_Directions for this task:_
From the entries that follow, copy each line containing the word "dataset".

_Plain-text document sources:_
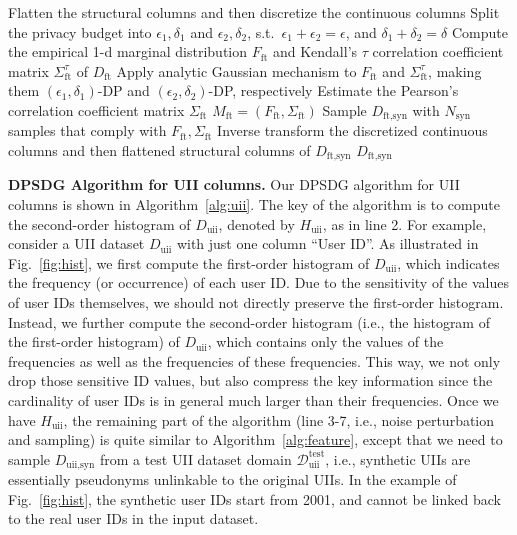 \documentclass[11pt]{article}
\begin{document}
\begin{algorithm}[h]
\caption{Differentially-Private Synthetic Data Generation for feature columns DPGCKendall1}
\label{alg:feature}
\begin{algorithmic}[1]
\State Flatten the structural columns and then discretize the continuous columns
\State Split the privacy budget into $\epsilon_1, \delta_1$ and $\epsilon_2, \delta_2$,
  s.t.\ $\epsilon_1 + \epsilon_2 = \epsilon$, and $\delta_1 + \delta_2 = \delta$
\State Compute the empirical 1-d marginal distribution $F_{\text{ft}}$ and
  Kendall's $\tau$ correlation coefficient matrix $\Sigma^{\tau}_{\text{ft}}$ of $D_{\text{ft}}$
\State Apply analytic Gaussian mechanism to $F_{\text{ft}}$ and $\Sigma^{\tau}_{\text{ft}}$,
  making them $(\epsilon_1,\delta_1)$-DP and $(\epsilon_2,\delta_2)$-DP, respectively
\State Estimate the Pearson's correlation coefficient matrix $\Sigma_{\text{ft}}$
\State \Return $M_{\text{ft}} = (F_{\text{ft}}, \Sigma_{\text{ft}})$
\EndProcedure
{}
\State Sample $D_{\text{ft},\text{syn}}$ with $N_{\text{syn}}$ samples that comply with $F_{\text{ft}}, \Sigma_{\text{ft}}$
\State Inverse transform the discretized continuous columns and then
  flattened structural columns of $D_{\text{ft},\text{syn}}$
\State \Return $D_{\text{ft},\text{syn}}$
\EndProcedure
\end{algorithmic}
\end{algorithm}

\textbf{DPSDG Algorithm for UII columns.} Our DPSDG algorithm
for UII columns is shown in Algorithm~\ref{alg:uii}. The key of the algorithm
is to compute the second-order histogram of $D_{\text{uii}}$, denoted by $H_{\text{uii}}$,
as in line 2. For example, consider a UII dataset $D_{\text{uii}}$ with just one
column ``User ID''. As illustrated in Fig.~\ref{fig:hist}, we first compute the
first-order histogram of $D_{\text{uii}}$, which indicates the frequency (or
occurrence) of each user ID. Due to the sensitivity of the values
of user IDs themselves, we should not directly preserve the first-order
histogram. Instead, we further compute the second-order
histogram (i.e., the histogram of the first-order histogram) of $D_{\text{uii}}$,
which contains only the values of the frequencies as well as the
frequencies of these frequencies. This way, we not only drop those
sensitive ID values, but also compress the key information since
the cardinality of user IDs is in general much larger than their
frequencies. Once we have $H_{\text{uii}}$, the remaining part of the algorithm
(line 3-7, i.e., noise perturbation and sampling) is quite similar to
Algorithm~\ref{alg:feature}, except that we need to sample $D_{\text{uii},\text{syn}}$ from a test UII
dataset domain $\mathcal{D}^{\text{test}}_{\text{uii}}$, i.e., synthetic UIIs are essentially pseudonyms
unlinkable to the original UIIs. In the example of Fig.~\ref{fig:hist}, the synthetic
user IDs start from 2001, and cannot be linked back to the real user
IDs in the input dataset.
\end{document}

_Task answer:_
as in line 2. For example, consider a UII dataset $D_{\text{uii}}$ with just one
dataset domain $\mathcal{D}^{\text{test}}_{\text{uii}}$, i.e., synthetic UIIs are essentially pseudonyms
IDs in the input dataset.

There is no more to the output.